Cuando las puertas estuvieron abiertas de par en par, me puse en camino por el largo camino de grava, rodeado por plátanos. Algunas farolas, cerca del suelo, difundían una luz ámbar a intervalos regulares. El cielo estaba despejado y lleno de estrellas. Una tranquilidad apabullante dominaba todo el espacio, rota únicamente por el ruido discreto de mis pasos sobre los pequeños guijarros blancos.
El pabellón, cuidadosamente iluminado, se perfiló al final del camino. Era una mezcla de cantera, piedras rosas y entramado normando, y se erguía con su altura de dos pisos sobre el delicado jardín. El techo de tejas rojas estaba salpicado por chimeneas y lúgubres buhardillas. Sólo había una ventana iluminada, la del primer piso, igual que la puerta de entrada. Dos lujosos coches negros estaban aparcados junto a la escalinata de piedra. Y seguía sin haber nadie a la vista. La calma opresiva del patio me ponía la piel de gallina.
Recorrí los últimos metros, y cada vez se acentuaba más la atmósfera macabra. Tenía el sentimiento de ser el títere de una obra fúnebre de teatro, espiado continuamente por un público invisible.
Cuando hube llegado al pie de la escalinata, subí uno a uno los peldaños grises, y después llamé a la puerta.
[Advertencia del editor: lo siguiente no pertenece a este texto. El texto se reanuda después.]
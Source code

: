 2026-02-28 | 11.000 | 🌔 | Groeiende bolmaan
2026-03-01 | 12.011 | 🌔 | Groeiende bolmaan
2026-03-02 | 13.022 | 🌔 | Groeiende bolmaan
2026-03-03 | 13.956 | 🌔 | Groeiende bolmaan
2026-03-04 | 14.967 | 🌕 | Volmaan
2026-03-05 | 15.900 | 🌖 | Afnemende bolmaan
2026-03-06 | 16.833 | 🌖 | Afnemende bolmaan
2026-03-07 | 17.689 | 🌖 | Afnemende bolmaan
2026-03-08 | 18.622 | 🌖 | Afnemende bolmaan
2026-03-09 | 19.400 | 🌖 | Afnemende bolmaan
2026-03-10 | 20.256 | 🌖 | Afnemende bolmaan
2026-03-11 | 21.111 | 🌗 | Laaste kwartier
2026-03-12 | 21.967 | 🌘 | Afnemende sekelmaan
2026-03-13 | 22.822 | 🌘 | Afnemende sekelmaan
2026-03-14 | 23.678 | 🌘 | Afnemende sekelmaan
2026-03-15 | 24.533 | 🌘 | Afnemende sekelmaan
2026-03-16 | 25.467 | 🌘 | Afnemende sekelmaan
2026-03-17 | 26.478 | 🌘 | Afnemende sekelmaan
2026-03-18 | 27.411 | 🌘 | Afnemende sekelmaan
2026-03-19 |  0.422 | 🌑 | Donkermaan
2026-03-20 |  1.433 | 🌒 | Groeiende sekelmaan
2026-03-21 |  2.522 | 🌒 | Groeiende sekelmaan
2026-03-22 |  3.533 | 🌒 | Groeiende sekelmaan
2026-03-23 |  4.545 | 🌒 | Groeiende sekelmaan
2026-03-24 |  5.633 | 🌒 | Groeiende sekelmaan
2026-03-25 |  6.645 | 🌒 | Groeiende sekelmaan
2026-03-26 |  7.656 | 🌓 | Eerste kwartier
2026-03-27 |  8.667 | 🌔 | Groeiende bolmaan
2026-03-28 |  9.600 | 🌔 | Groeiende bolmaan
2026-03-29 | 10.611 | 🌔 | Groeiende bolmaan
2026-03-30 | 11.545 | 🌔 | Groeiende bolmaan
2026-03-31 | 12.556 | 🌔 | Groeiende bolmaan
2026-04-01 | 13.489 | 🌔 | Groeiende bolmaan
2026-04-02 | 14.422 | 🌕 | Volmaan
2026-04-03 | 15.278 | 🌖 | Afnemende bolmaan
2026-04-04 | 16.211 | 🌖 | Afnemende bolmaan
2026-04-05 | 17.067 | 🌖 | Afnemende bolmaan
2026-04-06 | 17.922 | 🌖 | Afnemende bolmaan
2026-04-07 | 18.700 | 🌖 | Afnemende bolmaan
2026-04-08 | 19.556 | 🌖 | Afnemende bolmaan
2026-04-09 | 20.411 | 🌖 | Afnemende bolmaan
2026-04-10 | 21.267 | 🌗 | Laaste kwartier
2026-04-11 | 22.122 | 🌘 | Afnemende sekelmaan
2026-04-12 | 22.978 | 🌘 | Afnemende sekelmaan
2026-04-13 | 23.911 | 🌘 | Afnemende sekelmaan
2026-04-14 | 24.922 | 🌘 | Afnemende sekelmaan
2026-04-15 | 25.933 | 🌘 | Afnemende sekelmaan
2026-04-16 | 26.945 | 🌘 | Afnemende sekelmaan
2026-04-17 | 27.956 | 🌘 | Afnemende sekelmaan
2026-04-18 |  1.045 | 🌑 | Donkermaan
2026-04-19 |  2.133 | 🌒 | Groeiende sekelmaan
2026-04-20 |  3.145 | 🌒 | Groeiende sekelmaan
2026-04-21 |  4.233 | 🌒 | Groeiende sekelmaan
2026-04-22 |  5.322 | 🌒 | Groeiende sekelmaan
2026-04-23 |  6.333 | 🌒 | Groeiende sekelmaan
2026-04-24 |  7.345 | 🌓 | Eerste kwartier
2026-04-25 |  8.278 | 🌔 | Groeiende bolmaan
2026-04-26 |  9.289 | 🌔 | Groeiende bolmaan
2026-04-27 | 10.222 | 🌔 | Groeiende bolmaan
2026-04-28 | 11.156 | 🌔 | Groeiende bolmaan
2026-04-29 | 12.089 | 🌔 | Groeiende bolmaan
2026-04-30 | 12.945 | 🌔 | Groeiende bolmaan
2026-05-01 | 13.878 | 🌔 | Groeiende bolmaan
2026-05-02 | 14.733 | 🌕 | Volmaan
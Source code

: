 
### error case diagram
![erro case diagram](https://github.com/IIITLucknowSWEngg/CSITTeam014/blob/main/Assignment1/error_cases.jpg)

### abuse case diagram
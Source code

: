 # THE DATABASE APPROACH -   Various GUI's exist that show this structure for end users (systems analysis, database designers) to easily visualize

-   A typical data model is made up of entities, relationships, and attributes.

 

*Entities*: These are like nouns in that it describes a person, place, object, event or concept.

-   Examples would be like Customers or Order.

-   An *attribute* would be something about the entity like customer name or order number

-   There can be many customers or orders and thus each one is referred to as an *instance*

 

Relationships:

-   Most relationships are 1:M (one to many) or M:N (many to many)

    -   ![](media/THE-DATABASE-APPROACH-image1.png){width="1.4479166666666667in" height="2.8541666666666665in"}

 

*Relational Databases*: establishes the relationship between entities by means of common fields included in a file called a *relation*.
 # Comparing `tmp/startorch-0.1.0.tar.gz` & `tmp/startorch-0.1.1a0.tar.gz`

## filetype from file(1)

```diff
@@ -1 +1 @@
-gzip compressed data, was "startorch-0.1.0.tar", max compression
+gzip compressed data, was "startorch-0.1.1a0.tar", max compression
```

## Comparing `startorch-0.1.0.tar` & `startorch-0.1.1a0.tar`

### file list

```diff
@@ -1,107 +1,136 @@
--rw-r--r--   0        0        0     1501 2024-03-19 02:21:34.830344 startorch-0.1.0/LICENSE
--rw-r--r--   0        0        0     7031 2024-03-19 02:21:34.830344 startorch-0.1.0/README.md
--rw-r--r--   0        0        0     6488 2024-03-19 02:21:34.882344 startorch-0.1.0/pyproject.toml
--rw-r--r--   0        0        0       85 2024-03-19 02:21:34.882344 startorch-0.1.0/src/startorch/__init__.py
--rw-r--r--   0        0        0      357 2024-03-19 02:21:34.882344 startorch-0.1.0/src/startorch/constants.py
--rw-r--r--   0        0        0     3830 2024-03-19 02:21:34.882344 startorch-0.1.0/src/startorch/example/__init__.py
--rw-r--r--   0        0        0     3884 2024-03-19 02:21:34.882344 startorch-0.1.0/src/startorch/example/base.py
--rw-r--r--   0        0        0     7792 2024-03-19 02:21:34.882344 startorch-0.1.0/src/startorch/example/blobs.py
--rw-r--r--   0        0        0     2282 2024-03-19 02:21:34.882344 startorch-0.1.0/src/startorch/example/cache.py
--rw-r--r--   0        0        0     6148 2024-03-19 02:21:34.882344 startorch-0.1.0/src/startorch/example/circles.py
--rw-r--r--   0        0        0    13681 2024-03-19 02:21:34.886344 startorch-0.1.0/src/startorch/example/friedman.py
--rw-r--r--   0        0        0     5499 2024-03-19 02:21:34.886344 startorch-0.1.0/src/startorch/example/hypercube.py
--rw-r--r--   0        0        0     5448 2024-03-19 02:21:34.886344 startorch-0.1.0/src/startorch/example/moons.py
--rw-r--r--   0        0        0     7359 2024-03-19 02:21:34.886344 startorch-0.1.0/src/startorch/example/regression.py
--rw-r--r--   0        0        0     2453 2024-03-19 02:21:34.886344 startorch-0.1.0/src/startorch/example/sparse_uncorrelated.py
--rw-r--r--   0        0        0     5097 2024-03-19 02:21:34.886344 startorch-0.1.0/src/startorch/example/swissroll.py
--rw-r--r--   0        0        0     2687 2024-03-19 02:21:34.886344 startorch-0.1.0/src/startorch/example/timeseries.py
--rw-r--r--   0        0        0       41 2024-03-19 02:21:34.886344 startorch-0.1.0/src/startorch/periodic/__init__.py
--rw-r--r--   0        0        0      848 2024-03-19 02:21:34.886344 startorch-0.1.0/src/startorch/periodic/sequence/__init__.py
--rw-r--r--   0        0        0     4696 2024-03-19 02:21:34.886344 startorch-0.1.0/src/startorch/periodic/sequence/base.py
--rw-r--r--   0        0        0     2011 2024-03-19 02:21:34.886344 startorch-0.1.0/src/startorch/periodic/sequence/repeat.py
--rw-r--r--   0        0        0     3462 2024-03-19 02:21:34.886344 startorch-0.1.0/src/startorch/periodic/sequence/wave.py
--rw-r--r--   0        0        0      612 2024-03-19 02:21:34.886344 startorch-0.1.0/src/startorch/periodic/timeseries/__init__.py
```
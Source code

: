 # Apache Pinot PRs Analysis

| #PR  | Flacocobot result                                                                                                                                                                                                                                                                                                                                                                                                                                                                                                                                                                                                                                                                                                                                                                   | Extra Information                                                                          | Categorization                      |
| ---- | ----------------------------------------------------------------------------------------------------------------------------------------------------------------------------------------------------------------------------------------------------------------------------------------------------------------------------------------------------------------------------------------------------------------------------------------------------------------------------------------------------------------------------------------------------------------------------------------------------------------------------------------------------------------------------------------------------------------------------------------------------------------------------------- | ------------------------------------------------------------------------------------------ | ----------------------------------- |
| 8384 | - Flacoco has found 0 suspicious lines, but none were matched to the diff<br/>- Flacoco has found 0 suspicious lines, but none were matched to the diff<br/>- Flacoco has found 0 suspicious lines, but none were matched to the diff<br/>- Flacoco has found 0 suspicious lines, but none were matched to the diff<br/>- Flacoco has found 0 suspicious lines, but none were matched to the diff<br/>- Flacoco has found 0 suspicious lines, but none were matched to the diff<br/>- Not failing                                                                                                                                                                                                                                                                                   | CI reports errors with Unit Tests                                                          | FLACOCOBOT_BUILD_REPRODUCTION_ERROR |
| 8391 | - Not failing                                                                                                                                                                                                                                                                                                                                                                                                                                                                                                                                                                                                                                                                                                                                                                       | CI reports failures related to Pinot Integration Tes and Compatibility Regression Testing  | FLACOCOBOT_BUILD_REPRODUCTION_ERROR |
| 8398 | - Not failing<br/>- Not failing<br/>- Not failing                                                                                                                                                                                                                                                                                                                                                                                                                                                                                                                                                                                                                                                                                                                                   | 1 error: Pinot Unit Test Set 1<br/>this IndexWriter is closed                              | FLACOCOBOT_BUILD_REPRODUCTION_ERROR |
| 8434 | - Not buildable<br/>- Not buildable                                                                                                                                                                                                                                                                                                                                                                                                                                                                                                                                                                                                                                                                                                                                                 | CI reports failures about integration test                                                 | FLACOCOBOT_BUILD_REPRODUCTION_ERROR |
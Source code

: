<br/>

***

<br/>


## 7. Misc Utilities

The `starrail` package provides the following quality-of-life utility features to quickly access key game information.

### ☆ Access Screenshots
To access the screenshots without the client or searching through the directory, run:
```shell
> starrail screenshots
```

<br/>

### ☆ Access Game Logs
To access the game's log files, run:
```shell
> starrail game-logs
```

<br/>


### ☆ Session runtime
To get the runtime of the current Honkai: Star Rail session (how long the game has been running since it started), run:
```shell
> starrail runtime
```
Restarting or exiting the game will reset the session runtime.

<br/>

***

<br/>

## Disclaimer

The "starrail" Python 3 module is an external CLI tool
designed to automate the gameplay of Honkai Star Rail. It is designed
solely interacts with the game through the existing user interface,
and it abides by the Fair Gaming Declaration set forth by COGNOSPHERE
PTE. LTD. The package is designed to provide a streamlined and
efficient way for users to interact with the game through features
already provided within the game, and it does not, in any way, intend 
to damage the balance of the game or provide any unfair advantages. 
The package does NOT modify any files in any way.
En ese momento, me pregunté si no estaba cometiendo una absurda imprudencia. ¿Estaba listo para enfrentarme a ese hombre? ¿Qué iba a sentir al verlo? ¿Odio? ¿Piedad? ¿Necesitaba justicia o venganza? ¿O, simplemente, quería ver un rostro tras toda aquella mascarada? ¿Sentía la necesidad de aguantarle la mirada a nuestro padre asesino, para liberarme de él, aunque fuera simbólicamente?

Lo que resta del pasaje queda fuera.